WORK REQUEST: From the entries below, return exactly the lines beginning at the one that contains "#### test.py" and ending at the one that contains "Runs test.py from", both of them included, and only those lines.

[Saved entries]
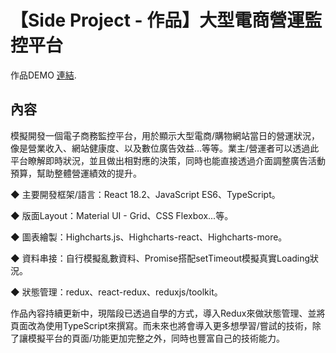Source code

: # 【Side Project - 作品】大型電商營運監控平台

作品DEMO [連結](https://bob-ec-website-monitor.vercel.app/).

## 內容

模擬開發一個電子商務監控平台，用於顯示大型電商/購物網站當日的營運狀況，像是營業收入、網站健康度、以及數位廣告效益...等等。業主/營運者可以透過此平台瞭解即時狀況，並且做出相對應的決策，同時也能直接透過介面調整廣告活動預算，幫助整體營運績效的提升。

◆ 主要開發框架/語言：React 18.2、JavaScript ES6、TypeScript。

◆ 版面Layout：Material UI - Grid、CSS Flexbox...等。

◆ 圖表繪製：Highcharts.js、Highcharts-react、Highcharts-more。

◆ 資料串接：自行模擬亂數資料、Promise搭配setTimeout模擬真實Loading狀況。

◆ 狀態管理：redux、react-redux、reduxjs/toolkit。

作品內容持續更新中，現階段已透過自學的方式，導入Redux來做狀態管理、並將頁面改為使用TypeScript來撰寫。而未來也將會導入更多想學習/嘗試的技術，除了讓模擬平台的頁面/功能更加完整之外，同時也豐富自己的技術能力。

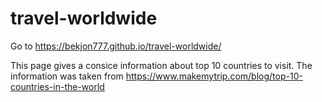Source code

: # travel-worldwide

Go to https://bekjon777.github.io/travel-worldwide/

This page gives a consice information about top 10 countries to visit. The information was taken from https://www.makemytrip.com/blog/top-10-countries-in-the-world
...
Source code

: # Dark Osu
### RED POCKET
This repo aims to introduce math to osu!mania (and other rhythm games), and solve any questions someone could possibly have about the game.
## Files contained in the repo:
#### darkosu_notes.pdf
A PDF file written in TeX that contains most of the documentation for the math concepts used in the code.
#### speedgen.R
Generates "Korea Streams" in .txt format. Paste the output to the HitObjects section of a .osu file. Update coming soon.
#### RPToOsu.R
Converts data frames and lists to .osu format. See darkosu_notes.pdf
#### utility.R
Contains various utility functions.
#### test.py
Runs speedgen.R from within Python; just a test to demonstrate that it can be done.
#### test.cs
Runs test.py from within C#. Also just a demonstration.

OUTPUT BELOW:
#### test.py
Runs speedgen.R from within Python; just a test to demonstrate that it can be done.
#### test.cs
Runs test.py from within C#. Also just a demonstration.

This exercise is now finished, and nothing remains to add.